SUPPLIED ENTRIES Block Start

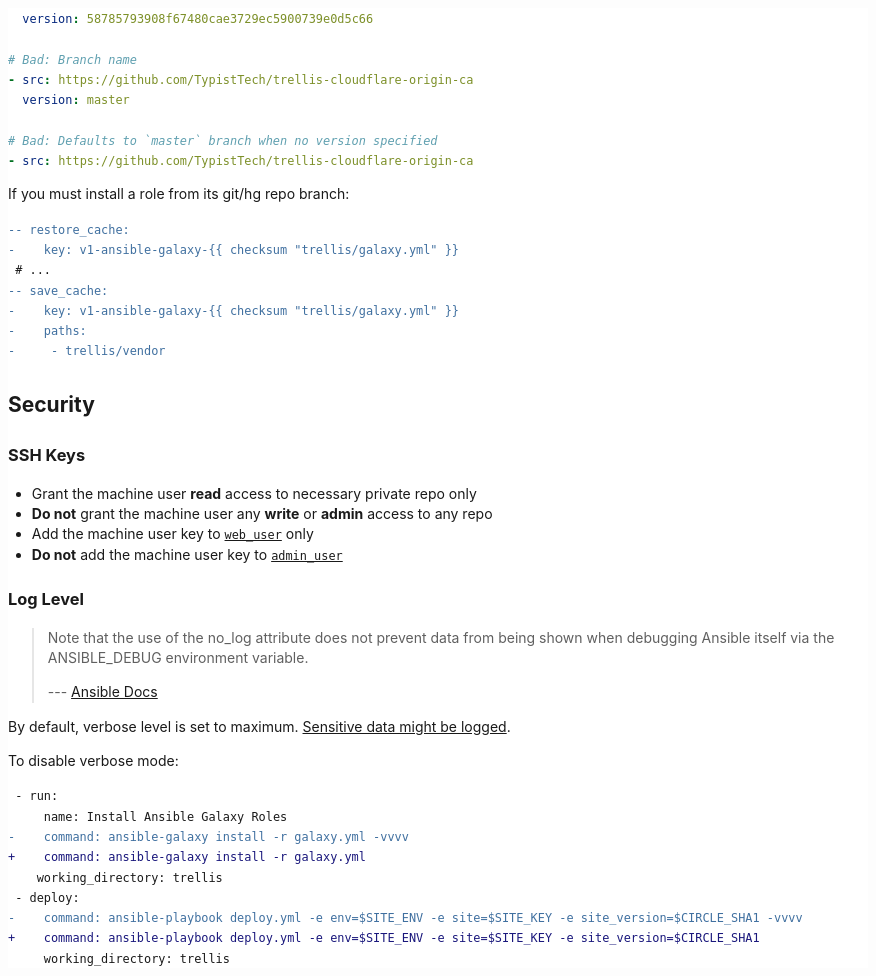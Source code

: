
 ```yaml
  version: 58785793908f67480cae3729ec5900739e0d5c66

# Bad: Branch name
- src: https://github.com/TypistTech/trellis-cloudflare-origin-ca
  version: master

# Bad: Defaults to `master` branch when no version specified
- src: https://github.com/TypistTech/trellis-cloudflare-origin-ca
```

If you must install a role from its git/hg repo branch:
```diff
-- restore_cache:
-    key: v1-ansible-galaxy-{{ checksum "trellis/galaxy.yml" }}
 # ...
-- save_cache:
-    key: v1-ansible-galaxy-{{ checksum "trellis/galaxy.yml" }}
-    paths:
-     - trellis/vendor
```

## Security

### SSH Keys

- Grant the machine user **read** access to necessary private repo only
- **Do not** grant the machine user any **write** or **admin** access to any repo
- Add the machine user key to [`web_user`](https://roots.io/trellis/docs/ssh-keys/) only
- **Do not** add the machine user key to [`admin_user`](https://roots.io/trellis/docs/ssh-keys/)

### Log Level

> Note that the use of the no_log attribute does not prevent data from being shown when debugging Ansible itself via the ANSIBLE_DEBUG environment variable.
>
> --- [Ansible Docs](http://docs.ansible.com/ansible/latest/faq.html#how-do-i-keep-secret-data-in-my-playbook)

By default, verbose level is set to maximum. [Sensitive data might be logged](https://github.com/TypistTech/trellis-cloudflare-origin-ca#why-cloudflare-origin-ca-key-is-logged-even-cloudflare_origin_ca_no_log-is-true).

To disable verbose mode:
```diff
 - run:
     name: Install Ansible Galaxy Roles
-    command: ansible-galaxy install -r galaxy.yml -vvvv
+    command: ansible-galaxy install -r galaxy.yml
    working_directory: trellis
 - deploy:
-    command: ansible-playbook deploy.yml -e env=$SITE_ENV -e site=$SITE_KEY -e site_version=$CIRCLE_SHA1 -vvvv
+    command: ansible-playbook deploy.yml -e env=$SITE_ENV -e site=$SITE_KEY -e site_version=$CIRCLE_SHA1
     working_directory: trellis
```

SUPPLIED ENTRIES Block End
SUPPLIED ENTRIES Block Start

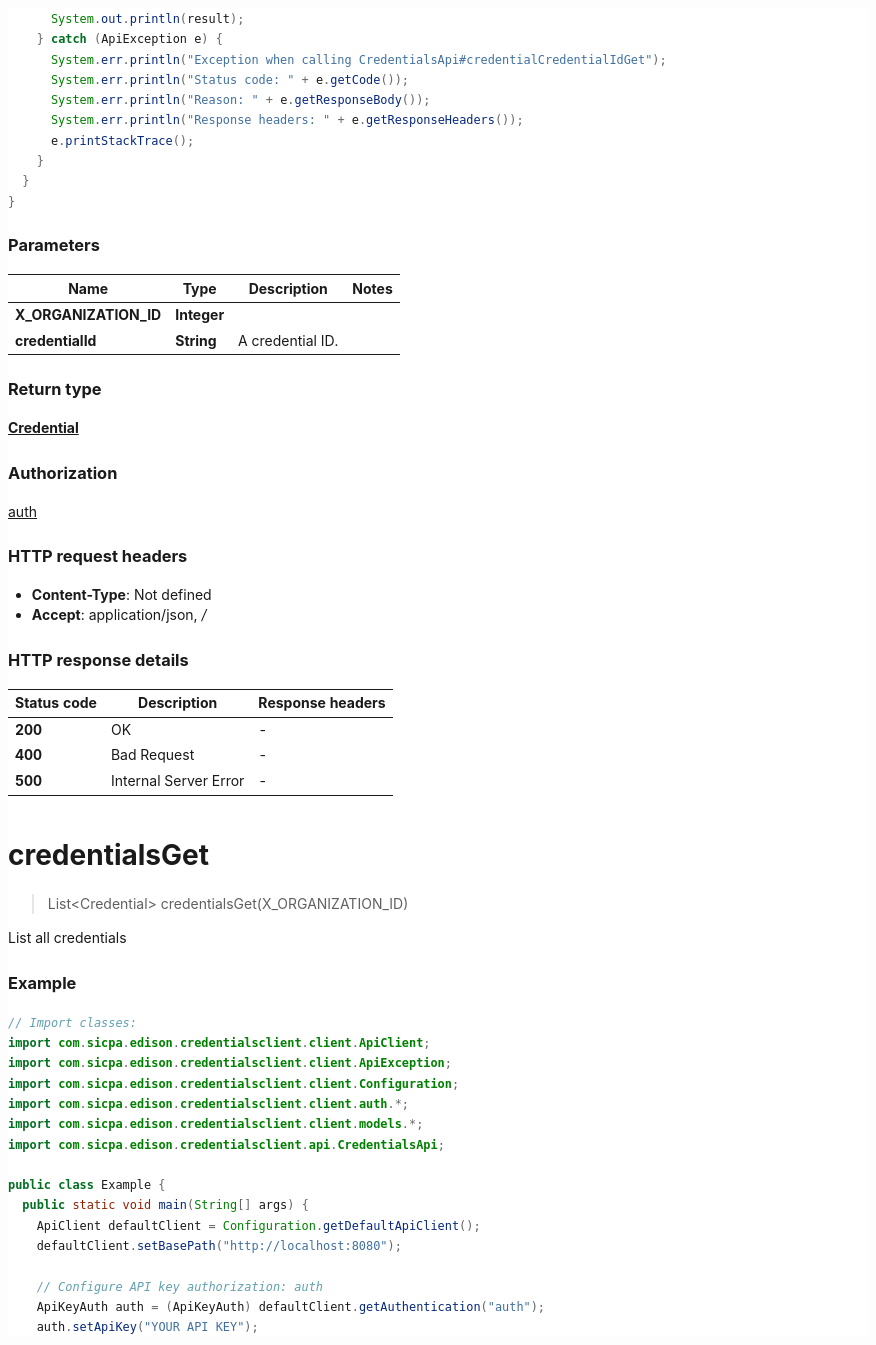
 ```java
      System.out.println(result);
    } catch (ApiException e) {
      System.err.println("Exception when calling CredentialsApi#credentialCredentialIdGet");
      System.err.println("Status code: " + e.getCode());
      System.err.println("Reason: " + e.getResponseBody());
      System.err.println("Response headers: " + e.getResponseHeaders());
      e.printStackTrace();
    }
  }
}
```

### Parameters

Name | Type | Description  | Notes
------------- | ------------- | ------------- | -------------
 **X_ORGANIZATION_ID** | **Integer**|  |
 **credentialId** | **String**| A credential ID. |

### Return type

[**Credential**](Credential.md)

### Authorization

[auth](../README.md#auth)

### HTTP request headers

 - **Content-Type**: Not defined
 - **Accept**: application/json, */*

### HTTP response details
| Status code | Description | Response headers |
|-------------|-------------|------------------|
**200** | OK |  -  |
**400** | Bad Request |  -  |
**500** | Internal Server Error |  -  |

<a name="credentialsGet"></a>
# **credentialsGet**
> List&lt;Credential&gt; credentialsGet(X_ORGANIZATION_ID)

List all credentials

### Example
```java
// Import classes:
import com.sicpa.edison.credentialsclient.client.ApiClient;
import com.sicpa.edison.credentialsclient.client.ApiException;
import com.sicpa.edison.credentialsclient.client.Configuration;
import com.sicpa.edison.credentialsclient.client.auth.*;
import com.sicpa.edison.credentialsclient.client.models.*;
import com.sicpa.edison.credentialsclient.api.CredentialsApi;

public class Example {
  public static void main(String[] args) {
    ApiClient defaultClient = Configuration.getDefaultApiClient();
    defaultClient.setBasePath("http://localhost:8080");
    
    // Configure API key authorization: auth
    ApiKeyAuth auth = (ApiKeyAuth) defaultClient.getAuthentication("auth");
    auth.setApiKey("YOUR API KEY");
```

SUPPLIED ENTRIES Block End

(WORK TO BE COMPLETED) Copy out each line of the entries above that holds "ApiClient".

(RESULT BELOW)
import com.sicpa.edison.credentialsclient.client.ApiClient;
    ApiClient defaultClient = Configuration.getDefaultApiClient();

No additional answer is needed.